Records shown:
----

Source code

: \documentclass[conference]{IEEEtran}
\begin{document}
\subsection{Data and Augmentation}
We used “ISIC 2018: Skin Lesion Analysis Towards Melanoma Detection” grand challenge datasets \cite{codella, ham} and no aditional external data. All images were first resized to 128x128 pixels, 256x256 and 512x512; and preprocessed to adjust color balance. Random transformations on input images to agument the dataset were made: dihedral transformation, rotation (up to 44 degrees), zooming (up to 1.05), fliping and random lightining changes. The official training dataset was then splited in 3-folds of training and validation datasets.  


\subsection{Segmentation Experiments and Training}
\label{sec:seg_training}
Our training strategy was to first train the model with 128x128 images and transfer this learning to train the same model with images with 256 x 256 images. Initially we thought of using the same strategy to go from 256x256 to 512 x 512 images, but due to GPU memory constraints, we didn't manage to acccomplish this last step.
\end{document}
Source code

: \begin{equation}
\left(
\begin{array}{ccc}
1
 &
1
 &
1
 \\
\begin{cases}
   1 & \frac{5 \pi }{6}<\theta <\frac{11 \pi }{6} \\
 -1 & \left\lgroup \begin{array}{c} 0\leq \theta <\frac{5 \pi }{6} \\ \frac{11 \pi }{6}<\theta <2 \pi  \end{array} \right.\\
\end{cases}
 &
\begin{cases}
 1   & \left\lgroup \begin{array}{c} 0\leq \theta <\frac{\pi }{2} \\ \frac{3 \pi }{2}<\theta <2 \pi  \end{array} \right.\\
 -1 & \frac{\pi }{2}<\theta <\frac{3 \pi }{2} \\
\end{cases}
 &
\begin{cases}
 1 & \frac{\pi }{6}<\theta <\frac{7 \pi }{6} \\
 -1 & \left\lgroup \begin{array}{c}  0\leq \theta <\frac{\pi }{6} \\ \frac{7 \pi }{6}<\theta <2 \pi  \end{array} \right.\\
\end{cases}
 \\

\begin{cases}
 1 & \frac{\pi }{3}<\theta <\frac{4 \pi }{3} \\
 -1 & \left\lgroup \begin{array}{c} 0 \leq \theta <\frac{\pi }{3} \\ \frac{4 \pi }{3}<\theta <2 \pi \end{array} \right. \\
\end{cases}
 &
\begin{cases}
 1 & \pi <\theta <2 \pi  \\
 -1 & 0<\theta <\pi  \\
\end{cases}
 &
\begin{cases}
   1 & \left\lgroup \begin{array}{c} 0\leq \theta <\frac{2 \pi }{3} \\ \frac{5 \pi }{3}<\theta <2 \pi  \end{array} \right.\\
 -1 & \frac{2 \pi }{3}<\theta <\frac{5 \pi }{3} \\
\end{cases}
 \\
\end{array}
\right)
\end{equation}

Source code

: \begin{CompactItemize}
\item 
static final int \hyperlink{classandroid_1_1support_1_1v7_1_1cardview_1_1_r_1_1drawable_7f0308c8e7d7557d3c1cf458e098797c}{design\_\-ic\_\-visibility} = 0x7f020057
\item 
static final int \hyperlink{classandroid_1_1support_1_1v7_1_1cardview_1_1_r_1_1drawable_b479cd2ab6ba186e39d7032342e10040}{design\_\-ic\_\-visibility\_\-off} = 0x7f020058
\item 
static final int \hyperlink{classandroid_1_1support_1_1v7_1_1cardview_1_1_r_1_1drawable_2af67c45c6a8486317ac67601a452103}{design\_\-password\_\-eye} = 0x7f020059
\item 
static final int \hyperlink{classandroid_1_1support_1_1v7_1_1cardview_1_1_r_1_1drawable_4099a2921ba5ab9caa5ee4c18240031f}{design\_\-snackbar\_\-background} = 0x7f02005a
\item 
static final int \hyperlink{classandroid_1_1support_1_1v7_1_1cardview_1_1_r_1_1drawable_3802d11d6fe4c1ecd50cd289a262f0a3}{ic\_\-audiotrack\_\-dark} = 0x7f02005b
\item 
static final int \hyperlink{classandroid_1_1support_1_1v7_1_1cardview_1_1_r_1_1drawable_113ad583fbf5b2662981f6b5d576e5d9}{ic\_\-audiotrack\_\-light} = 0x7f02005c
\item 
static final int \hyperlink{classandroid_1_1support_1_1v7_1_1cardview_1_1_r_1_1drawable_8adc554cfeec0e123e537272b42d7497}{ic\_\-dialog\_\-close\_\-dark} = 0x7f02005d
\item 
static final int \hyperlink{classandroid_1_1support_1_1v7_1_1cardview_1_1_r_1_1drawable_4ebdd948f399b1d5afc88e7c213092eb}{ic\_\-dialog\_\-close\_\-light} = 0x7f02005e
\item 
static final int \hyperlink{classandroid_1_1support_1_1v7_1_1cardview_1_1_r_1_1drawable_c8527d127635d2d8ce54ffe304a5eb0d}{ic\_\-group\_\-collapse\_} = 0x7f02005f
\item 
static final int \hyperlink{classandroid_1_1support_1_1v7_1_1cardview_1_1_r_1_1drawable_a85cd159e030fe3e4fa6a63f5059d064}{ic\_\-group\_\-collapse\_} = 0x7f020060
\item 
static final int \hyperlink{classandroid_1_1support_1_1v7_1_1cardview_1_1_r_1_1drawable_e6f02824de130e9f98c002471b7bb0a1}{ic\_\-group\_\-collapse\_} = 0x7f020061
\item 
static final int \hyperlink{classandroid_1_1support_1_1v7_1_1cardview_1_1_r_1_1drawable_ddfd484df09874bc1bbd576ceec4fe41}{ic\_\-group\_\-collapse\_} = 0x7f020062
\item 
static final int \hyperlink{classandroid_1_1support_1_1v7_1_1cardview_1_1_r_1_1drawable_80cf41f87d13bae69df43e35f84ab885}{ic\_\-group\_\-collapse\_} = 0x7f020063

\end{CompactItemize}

----

Problem description:
Repeat the data exactly. Omit nothing.

Exercise response:
Source code

: \documentclass[conference]{IEEEtran}
\begin{document}
\subsection{Data and Augmentation}
We used “ISIC 2018: Skin Lesion Analysis Towards Melanoma Detection” grand challenge datasets \cite{codella, ham} and no aditional external data. All images were first resized to 128x128 pixels, 256x256 and 512x512; and preprocessed to adjust color balance. Random transformations on input images to agument the dataset were made: dihedral transformation, rotation (up to 44 degrees), zooming (up to 1.05), fliping and random lightining changes. The official training dataset was then splited in 3-folds of training and validation datasets.  


\subsection{Segmentation Experiments and Training}
\label{sec:seg_training}
Our training strategy was to first train the model with 128x128 images and transfer this learning to train the same model with images with 256 x 256 images. Initially we thought of using the same strategy to go from 256x256 to 512 x 512 images, but due to GPU memory constraints, we didn't manage to acccomplish this last step.
\end{document}
Source code

: \begin{equation}
\left(
\begin{array}{ccc}
1
 &
1
 &
1
 \\
\begin{cases}
   1 & \frac{5 \pi }{6}<\theta <\frac{11 \pi }{6} \\
 -1 & \left\lgroup \begin{array}{c} 0\leq \theta <\frac{5 \pi }{6} \\ \frac{11 \pi }{6}<\theta <2 \pi  \end{array} \right.\\
\end{cases}
 &
\begin{cases}
 1   & \left\lgroup \begin{array}{c} 0\leq \theta <\frac{\pi }{2} \\ \frac{3 \pi }{2}<\theta <2 \pi  \end{array} \right.\\
 -1 & \frac{\pi }{2}<\theta <\frac{3 \pi }{2} \\
\end{cases}
 &
\begin{cases}
 1 & \frac{\pi }{6}<\theta <\frac{7 \pi }{6} \\
 -1 & \left\lgroup \begin{array}{c}  0\leq \theta <\frac{\pi }{6} \\ \frac{7 \pi }{6}<\theta <2 \pi  \end{array} \right.\\
\end{cases}
 \\

\begin{cases}
 1 & \frac{\pi }{3}<\theta <\frac{4 \pi }{3} \\
 -1 & \left\lgroup \begin{array}{c} 0 \leq \theta <\frac{\pi }{3} \\ \frac{4 \pi }{3}<\theta <2 \pi \end{array} \right. \\
\end{cases}
 &
\begin{cases}
 1 & \pi <\theta <2 \pi  \\
 -1 & 0<\theta <\pi  \\
\end{cases}
 &
\begin{cases}
   1 & \left\lgroup \begin{array}{c} 0\leq \theta <\frac{2 \pi }{3} \\ \frac{5 \pi }{3}<\theta <2 \pi  \end{array} \right.\\
 -1 & \frac{2 \pi }{3}<\theta <\frac{5 \pi }{3} \\
\end{cases}
 \\
\end{array}
\right)
\end{equation}

Source code

: \begin{CompactItemize}
\item 
static final int \hyperlink{classandroid_1_1support_1_1v7_1_1cardview_1_1_r_1_1drawable_7f0308c8e7d7557d3c1cf458e098797c}{design\_\-ic\_\-visibility} = 0x7f020057
\item 
static final int \hyperlink{classandroid_1_1support_1_1v7_1_1cardview_1_1_r_1_1drawable_b479cd2ab6ba186e39d7032342e10040}{design\_\-ic\_\-visibility\_\-off} = 0x7f020058
\item 
static final int \hyperlink{classandroid_1_1support_1_1v7_1_1cardview_1_1_r_1_1drawable_2af67c45c6a8486317ac67601a452103}{design\_\-password\_\-eye} = 0x7f020059
\item 
static final int \hyperlink{classandroid_1_1support_1_1v7_1_1cardview_1_1_r_1_1drawable_4099a2921ba5ab9caa5ee4c18240031f}{design\_\-snackbar\_\-background} = 0x7f02005a
\item 
static final int \hyperlink{classandroid_1_1support_1_1v7_1_1cardview_1_1_r_1_1drawable_3802d11d6fe4c1ecd50cd289a262f0a3}{ic\_\-audiotrack\_\-dark} = 0x7f02005b
\item 
static final int \hyperlink{classandroid_1_1support_1_1v7_1_1cardview_1_1_r_1_1drawable_113ad583fbf5b2662981f6b5d576e5d9}{ic\_\-audiotrack\_\-light} = 0x7f02005c
\item 
static final int \hyperlink{classandroid_1_1support_1_1v7_1_1cardview_1_1_r_1_1drawable_8adc554cfeec0e123e537272b42d7497}{ic\_\-dialog\_\-close\_\-dark} = 0x7f02005d
\item 
static final int \hyperlink{classandroid_1_1support_1_1v7_1_1cardview_1_1_r_1_1drawable_4ebdd948f399b1d5afc88e7c213092eb}{ic\_\-dialog\_\-close\_\-light} = 0x7f02005e
\item 
static final int \hyperlink{classandroid_1_1support_1_1v7_1_1cardview_1_1_r_1_1drawable_c8527d127635d2d8ce54ffe304a5eb0d}{ic\_\-group\_\-collapse\_} = 0x7f02005f
\item 
static final int \hyperlink{classandroid_1_1support_1_1v7_1_1cardview_1_1_r_1_1drawable_a85cd159e030fe3e4fa6a63f5059d064}{ic\_\-group\_\-collapse\_} = 0x7f020060
\item 
static final int \hyperlink{classandroid_1_1support_1_1v7_1_1cardview_1_1_r_1_1drawable_e6f02824de130e9f98c002471b7bb0a1}{ic\_\-group\_\-collapse\_} = 0x7f020061
\item 
static final int \hyperlink{classandroid_1_1support_1_1v7_1_1cardview_1_1_r_1_1drawable_ddfd484df09874bc1bbd576ceec4fe41}{ic\_\-group\_\-collapse\_} = 0x7f020062
\item 
static final int \hyperlink{classandroid_1_1support_1_1v7_1_1cardview_1_1_r_1_1drawable_80cf41f87d13bae69df43e35f84ab885}{ic\_\-group\_\-collapse\_} = 0x7f020063

\end{CompactItemize}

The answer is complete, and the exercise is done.